GeniusArtistDataCollect.py

import os
import re
import requests
import pandas as pd
import urllib.request
from bs4 import BeautifulSoup


class GeniusArtistDataCollect:
    """A wrapper class that is able to retrieve, clean, and organize all the album songs of a given artist
    Uses the Genius API and webscraping techniques to get the data."""

    def __init__(self, client_access_token, artist_name, albums):
        """
        Instantiate a GeniusArtistDataCollect object
        :param client_access_token: str - Token to access the Genius API. Create one at https://genius.com/developers
        :param artist_name: str - The name of the artist of interest
        :param albums: list - A list of all the artist's albums to be collected
        """

        self.client_access_token = client_access_token

        self.artist_name = artist_name

        self.albums = albums

        self.base_url = 'https://api.genius.com/'

        self.headers = {'Authorization': 'Bearer ' + self.client_access_token}

        self.artist_songs = None

    def search(self, query):
        """Makes a search request in the Genius API based on the query parameter.
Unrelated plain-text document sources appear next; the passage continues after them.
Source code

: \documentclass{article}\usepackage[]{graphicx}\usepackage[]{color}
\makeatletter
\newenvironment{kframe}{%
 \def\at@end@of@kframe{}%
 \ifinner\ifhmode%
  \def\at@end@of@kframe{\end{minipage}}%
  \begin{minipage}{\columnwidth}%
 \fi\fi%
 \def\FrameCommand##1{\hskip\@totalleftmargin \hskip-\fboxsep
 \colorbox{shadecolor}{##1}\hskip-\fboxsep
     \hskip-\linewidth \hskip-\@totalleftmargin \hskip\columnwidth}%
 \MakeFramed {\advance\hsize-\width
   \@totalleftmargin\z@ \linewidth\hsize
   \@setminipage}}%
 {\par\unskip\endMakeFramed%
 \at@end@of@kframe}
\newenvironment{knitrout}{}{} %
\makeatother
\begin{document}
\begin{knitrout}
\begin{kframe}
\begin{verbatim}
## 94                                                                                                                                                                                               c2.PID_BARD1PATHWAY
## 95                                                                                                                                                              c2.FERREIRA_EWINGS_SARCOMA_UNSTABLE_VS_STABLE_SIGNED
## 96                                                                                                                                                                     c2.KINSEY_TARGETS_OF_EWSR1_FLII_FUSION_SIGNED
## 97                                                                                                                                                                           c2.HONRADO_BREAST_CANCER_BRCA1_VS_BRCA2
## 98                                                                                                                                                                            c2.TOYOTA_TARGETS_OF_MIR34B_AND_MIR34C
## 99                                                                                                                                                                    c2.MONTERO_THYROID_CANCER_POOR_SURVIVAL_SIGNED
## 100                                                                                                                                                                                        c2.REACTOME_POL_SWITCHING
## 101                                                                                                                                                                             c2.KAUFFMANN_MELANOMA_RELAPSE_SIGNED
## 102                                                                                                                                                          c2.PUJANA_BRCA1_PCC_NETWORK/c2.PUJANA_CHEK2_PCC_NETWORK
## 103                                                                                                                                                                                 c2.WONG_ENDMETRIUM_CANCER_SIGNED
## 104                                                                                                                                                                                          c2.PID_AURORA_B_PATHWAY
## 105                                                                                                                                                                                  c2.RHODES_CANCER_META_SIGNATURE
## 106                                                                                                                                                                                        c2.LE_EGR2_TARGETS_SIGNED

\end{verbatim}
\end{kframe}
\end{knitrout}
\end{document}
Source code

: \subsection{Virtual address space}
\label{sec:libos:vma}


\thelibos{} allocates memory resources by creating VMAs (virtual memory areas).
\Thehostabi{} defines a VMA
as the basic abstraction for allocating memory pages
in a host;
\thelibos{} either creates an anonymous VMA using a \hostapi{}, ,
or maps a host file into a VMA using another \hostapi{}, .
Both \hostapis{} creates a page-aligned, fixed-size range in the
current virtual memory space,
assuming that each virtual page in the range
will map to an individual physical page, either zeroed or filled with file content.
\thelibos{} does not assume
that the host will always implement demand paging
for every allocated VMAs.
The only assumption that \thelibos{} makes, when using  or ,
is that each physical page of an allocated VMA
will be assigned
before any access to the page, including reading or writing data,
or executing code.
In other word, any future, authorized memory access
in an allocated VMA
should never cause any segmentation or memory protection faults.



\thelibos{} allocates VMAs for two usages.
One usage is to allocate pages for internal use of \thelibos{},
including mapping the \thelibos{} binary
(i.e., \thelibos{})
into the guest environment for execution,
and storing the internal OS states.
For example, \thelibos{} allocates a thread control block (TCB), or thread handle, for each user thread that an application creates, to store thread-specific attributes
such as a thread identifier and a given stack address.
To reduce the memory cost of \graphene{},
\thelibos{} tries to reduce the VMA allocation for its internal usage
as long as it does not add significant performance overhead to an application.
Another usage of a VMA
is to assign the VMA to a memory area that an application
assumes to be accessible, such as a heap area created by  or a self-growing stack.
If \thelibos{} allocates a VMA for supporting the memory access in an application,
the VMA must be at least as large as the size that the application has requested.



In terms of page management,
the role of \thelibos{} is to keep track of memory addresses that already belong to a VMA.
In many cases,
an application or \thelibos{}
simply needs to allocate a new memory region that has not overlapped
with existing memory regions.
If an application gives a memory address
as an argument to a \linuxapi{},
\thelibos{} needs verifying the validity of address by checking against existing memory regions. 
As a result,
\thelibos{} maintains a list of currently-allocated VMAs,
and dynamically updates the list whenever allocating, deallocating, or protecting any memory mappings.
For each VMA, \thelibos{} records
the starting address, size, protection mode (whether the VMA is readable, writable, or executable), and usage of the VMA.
Returns a JSON response."""

        request_url = self.base_url + 'search'
        data = {'q': query}
        response = requests.get(request_url, data=data, headers=self.headers).json()

        return response

    def get_artist_songs(self):
        """Gets the songs of self.artist_name and places in a pandas.DataFrame"""

        # Search for the artist and get their id
        search_artist = self.search(self.artist_name)
        artist_id = str(search_artist['response']['hits'][0]['result']['primary_artist']['id'])

        print("ID: " + artist_id)

        # Initialize DataFrame
        df = pd.DataFrame(columns=['Title', 'URL'])

        # Iterate through all the pages of the artist's songs
        more_pages = True
        page = 1
        i = 0
        while more_pages:

            print("page: " + str(page))

            # Make a request to get the songs of an artist on a given page
            request_url = self.base_url + 'artists/' + artist_id + '/songs' + '?per_page=50&page=' + str(page)
            response = requests.get(request_url, headers=self.headers).json()

            print(response)

            # For each song which the given artist is the primary_artist of the song, add the song title and
            # Genius URL to the DataFrame
            for song in response['response']['songs']:

                if str(song['primary_artist']['id']) == artist_id:

                    title = song['title']
                    url = song['url']

                    df.loc[i] = [title, url]
                    i += 1

            page += 1

            if response['response']['next_page'] is None:
                more_pages = False

        # Get the HTML, Album Name, and Song Lyrics from helper methods in the class
        df['html'] = df['URL'].apply(self.get_song_html)
        df['Album'] = df['html'].apply(self.get_album_from_html)
        df['InAnAlbum'] = df['Album'].apply(lambda a: self.is_track_in_an_album(a, self.albums))
        df = df[df['InAnAlbum'] == True]
        df['Lyrics'] = df.apply(lambda row: self.get_lyrics(row.html), axis=1)

        del df['html']

        self.artist_songs = df

        return self.artist_songs

    def get_song_html(self, url):
        """Scrapes the entire HTML of the url parameter"""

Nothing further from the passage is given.